Acrylic artist Angus Wilson shares a step-by-step for Acrylic Artist and artistsnetwork.com readers. Wilson’s fragmented and vibrantly colored acrylic work has an impromptu air that belies a deliberate approach. Follow along, step-by-step, as he creates Fruits and Peruvian Lilies on Blue.
The fall 2015 issue of Acrylic Artist features 11 additional paintings by Wilson. Get the issue at NorthLightShop.com and read the feature-length article and see more paintings with the vibrant, bold hues that are a calling card of Wilson’s still life creations.
Step 1 I begin by drawing in the outlines with either charcoal or a watercolor pencil. A watercolor pencil is a great tool with acrylic painting, because you can wash the drawn lines away as you paint. The drawn Cloisonnism outlines are then painted in with a small brush. These beginning stages are vital for the success of the painting. An unusual aspect to my paintings is that every part of the arrangement is on show. There are no ‘lost and found’ elements, which are traditionally the lifeblood of most paintings. The act of defining every element within the painting creates a huge challenge, and both careful composition and smart color choices are essential.
Step 2 I carefully plan the colors of the final painting. I then paint over the whole canvas with either a large brush or scrub in the color with a paper towel. I block in colors that form my under painting. Many artists use under painting to tone the whole canvas or give a color theme or mood to the painting. I, however, use the under painting to create color reactions with what will come next. For example, a green tablecloth may have a red under painting, to create a strong compliment color to react too. Acrylic (if used thickly) is powerful in that each layer of paint sits strongly on top of the last. When I paint later ‘final’ layers of paint, I leave broken patches to let the under painting colors react with the final color. It’s a little like clumsy pointillism.
Step 3 In this stage I have begun to establish some overall final colors. I wanted to establish these key color relationships, so I have darted around the canvas – the tablecloth, the background drape, the pineapple and the foliage have all had base colors dropped in.
Step 4 Less clear to see, but work has been done with whites; the beginning of the Peruvian Lilly flowers. Also the strip of color down the left edge has been painted. This color acts as good transition color between key blues and greens in the painting. You’ll notice, there’s no working front to back, or back to front within my painting. This is partly because the Cloisonnist outlines allow for working anywhere. But also I love to define shapes with negative cutting, as opposed to positive shape creation. I find this method of object defining always creates more interesting and dynamic forms.
Step 5 Foliage and some of the foreground elements have been mostly painted.
Step 6 Now the tablecloth and final colors in the ochre back drape have been added. All areas of the painting are now covered. Beyond this stage it is really a case of tidying up and refining areas of the painting that need altered or rethought. Despite the initial planning, an artist should always be ready to respond and deviate from the original plan if the painting needs it or speaks to them.

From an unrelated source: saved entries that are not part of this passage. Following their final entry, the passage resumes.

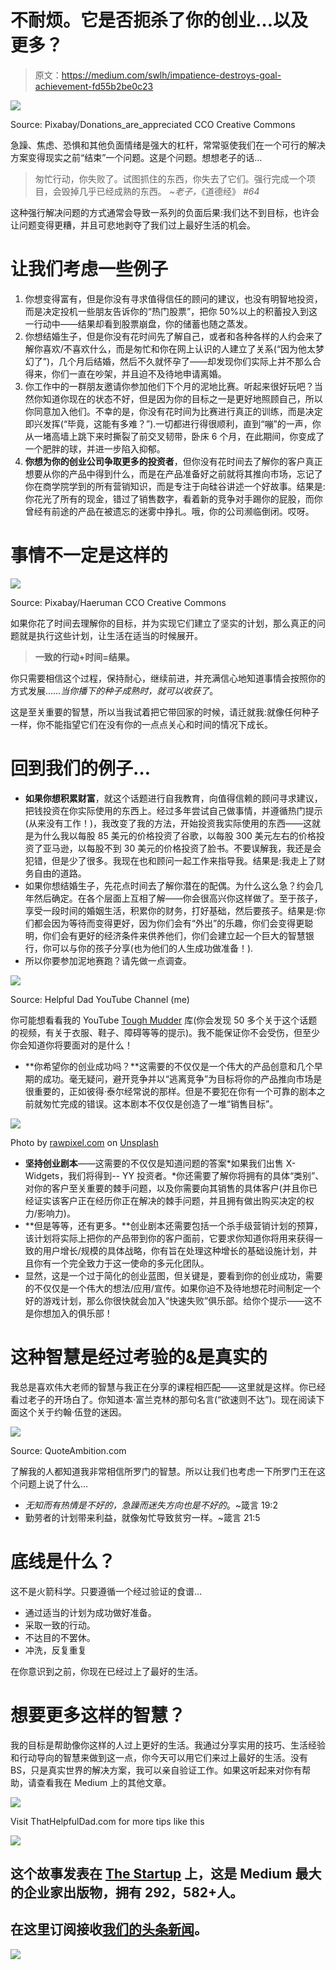 # 不耐烦。它是否扼杀了你的创业…以及更多？

> 原文：<https://medium.com/swlh/impatience-destroys-goal-achievement-fd55b2be0c23>

![](img/4158b5070afc670d545f6895b02d0a2c.png)

Source: Pixabay/Donations_are_appreciated CCO Creative Commons

急躁、焦虑、恐惧和其他负面情绪是强大的杠杆，常常驱使我们在一个可行的解决方案变得现实之前“结束”一个问题。这是个问题。想想老子的话…

> 匆忙行动，你失败了。试图抓住的东西，你失去了它们。强行完成一个项目，会毁掉几乎已经成熟的东西。
> *~老子，*《道德经》 *#64*

这种强行解决问题的方式通常会导致一系列的负面后果:我们达不到目标，也许会让问题变得更糟，并且可悲地剥夺了我们过上最好生活的机会。

# 让我们考虑一些例子

1.  你想变得富有，但是你没有寻求值得信任的顾问的建议，也没有明智地投资，而是决定投机一些朋友告诉你的“热门股票”，把你 50%以上的积蓄投入到这一行动中——结果却看到股票崩盘，你的储蓄也随之蒸发。
2.  你想结婚生子，但是你没有花时间先了解自己，或者和各种各样的人约会来了解你喜欢/不喜欢什么，而是匆忙和你在网上认识的人建立了关系(“因为他太梦幻了”)，几个月后结婚，然后不久就怀孕了——却发现你们实际上并不那么合得来，你们一直在吵架，并且迫不及待地申请离婚。
3.  你工作中的一群朋友邀请你参加他们下个月的泥地比赛。听起来很好玩吧？当然你知道你现在的状态不好，但是因为你的目标之一是更好地照顾自己，所以你同意加入他们。不幸的是，你没有花时间为比赛进行真正的训练，而是决定即兴发挥(“毕竟，这能有多难？”).一切都进行得很顺利，直到“嘣”的一声，你从一堵高墙上跳下来时撕裂了前交叉韧带，卧床 6 个月，在此期间，你变成了一个肥胖的球，并进一步陷入抑郁。
4.  **你想为你的创业公司争取更多的投资者**，但你没有花时间去了解你的客户真正想要从你的产品中得到什么，而是在产品准备好之前就将其推向市场，忘记了你在商学院学到的所有营销知识，而是专注于向硅谷讲述一个好故事。结果是:你花光了所有的现金，错过了销售数字，看着新的竞争对手踢你的屁股，而你曾经有前途的产品在被遗忘的迷雾中挣扎。哦，你的公司濒临倒闭。哎呀。

# 事情不一定是这样的

![](img/ee04ec7b8531ed2f83c1867c238b5f29.png)

Source: Pixabay/Haeruman CCO Creative Commons

如果你花了时间去理解你的目标，并为实现它们建立了坚实的计划，那么真正的问题就是执行这些计划，让生活在适当的时候展开。

> **一致的行动+时间=结果。**

你只需要相信这个过程，保持耐心，继续前进，并充满信心地知道事情会按照你的方式发展……*当你播下的种子成熟时，就可以收获了*。

这是至关重要的智慧，所以当我试着把它带回家的时候，请迁就我:就像任何种子一样，你不能指望它们在没有你的一点点关心和时间的情况下成长。

# 回到我们的例子…

*   **如果你想积累财富**，就这个话题进行自我教育，向值得信赖的顾问寻求建议，把钱投资在你实际使用的东西上。经过多年尝试自己做事情，并遵循热门提示(从来没有工作！)，我改变了我的方法，开始投资我实际使用的东西——这就是为什么我以每股 85 美元的价格投资了谷歌，以每股 300 美元左右的价格投资了亚马逊，以每股不到 30 美元的价格投资了脸书。不要误解我，我还是会犯错，但是少了很多。我现在也和顾问一起工作来指导我。结果是:我走上了财务自由的道路。
*   如果你想结婚生子，先花点时间去了解你潜在的配偶。为什么这么急？约会几年然后确定。在各个层面上互相了解——你会很高兴你这样做了。至于孩子，享受一段时间的婚姻生活，积累你的财务，打好基础，然后要孩子。结果是:你们都会因为等待而变得更好，因为你们会有“外出”的乐趣，你们会变得更聪明，你们会有更好的经济条件来供养他们，你们会建立起一个巨大的智慧银行，你可以与你的孩子分享(也为他们的人生成功做准备！).
*   所以你要参加泥地赛跑？请先做一点调查。

[![](img/7891d668fe0160c6ebd508b84b813167.png)](https://www.youtube.com/watch?v=JkSU7SHE7Z4&list=PL4A7B32741FA5F24B)

Source: Helpful Dad YouTube Channel (me)

你可能想看看我的 YouTube [Tough Mudder](https://www.youtube.com/playlist?list=PL4A7B32741FA5F24B) 库(你会发现 50 多个关于这个话题的视频，有关于衣服、鞋子、障碍等等的提示)。我不能保证你不会受伤，但至少你会知道你将要面对的是什么！

*   **你希望你的创业成功吗？**这需要的不仅仅是一个伟大的产品创意和几个早期的成功。毫无疑问，避开竞争并以“逃离竞争”为目标将你的产品推向市场是很重要的，正如彼得·泰尔经常说的那样。但是不要犯在你有一个可靠的剧本之前就匆忙完成的错误。这本剧本不仅仅是创造了一堆“销售目标”。

![](img/766b1ef715e77e4eccec51733f7a80d0.png)

Photo by [rawpixel.com](https://unsplash.com/photos/3BK_DyRVf90?utm_source=unsplash&utm_medium=referral&utm_content=creditCopyText) on [Unsplash](https://unsplash.com/search/photos/startup?utm_source=unsplash&utm_medium=referral&utm_content=creditCopyText)

*   **坚持创业剧本**——这需要的不仅仅是知道问题的答案*如果我们出售 X-Widgets，我们将得到-- YY 投资者。*你还需要了解你将拥有的具体“类别”、对你的客户至关重要的棘手问题，以及你需要向其销售的具体客户(并且你已经证实该客户正在经历你正在解决的棘手问题，并且拥有做出购买决定的权力/影响力)。
*   **但是等等，还有更多。**创业剧本还需要包括一个杀手级营销计划的预算，该计划将实际上把你的产品带到你的客户面前，它要求你知道你将用来获得一致的用户增长/规模的具体战略，你有旨在处理这种增长的基础设施计划，并且你有一个完全致力于这一使命的多元化团队。
*   显然，这是一个过于简化的创业蓝图，但关键是，要看到你的创业成功，需要的不仅仅是一个伟大的想法/应用/宣传。如果你迫不及待地想花时间制定一个好的游戏计划，那么你很快就会加入“快速失败”俱乐部。给你个提示——这不是你想加入的俱乐部！

# 这种智慧是经过考验的&是真实的

我总是喜欢伟大老师的智慧与我正在分享的课程相匹配——这里就是这样。你已经看过老子的开场白了。你知道本·富兰克林的那句名言(“欲速则不达”)。现在阅读下面这个关于约翰·伍登的迷因。

![](img/7721db9bc5287ce5c8c2f920090bfe49.png)

Source: QuoteAmbition.com

了解我的人都知道我非常相信所罗门的智慧。所以让我们也考虑一下所罗门王在这个问题上说了什么…

*   *无知而有热情是不好的，急躁而迷失方向也是不好的*。~箴言 19:2
*   勤劳者的计划带来利益，就像匆忙导致贫穷一样。~箴言 21:5

# 底线是什么？

这不是火箭科学。只要遵循一个经过验证的食谱…

*   通过适当的计划为成功做好准备。
*   采取一致的行动。
*   不达目的不罢休。
*   冲洗，反复重复

在你意识到之前，你现在已经过上了最好的生活。

# 想要更多这样的智慧？

我的目标是帮助像你这样的人过上更好的生活。我通过分享实用的技巧、生活经验和行动导向的智慧来做到这一点，你今天可以用它们来过上最好的生活。没有 BS，只是真实世界的解决方案，我可以亲自验证工作。如果这听起来对你有帮助，请查看我在 Medium 上的其他文章。

[![](img/b626964eff67a18f71f77dbd19749c0d.png)](https://thathelpfuldad.com/)

Visit ThatHelpfulDad.com for more tips like this

![](img/731acf26f5d44fdc58d99a6388fe935d.png)

## 这个故事发表在 [The Startup](https://medium.com/swlh) 上，这是 Medium 最大的企业家出版物，拥有 292，582+人。

## 在这里订阅接收[我们的头条新闻](http://growthsupply.com/the-startup-newsletter/)。

![](img/731acf26f5d44fdc58d99a6388fe935d.png)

Step 7 There have been a number of subtle small changes. Most notably, some of the dark Cloisonnist lines have been restated. Also, some areas have had colors glazed over them, (the floor rug and the tablecloth). Additionally a couple of areas in the ochre backdrop are re-toned.
Final painting – Fruits and Peruvian Lilies Over Blue (acrylic on canvas, 36X24) A myriad of final little tweaks take place, flowers details and shapes are further enhanced, adjustments made to the foliage, details of the pattern on the tablecloth are retoned. The floor rug is also re-colored and glazed again.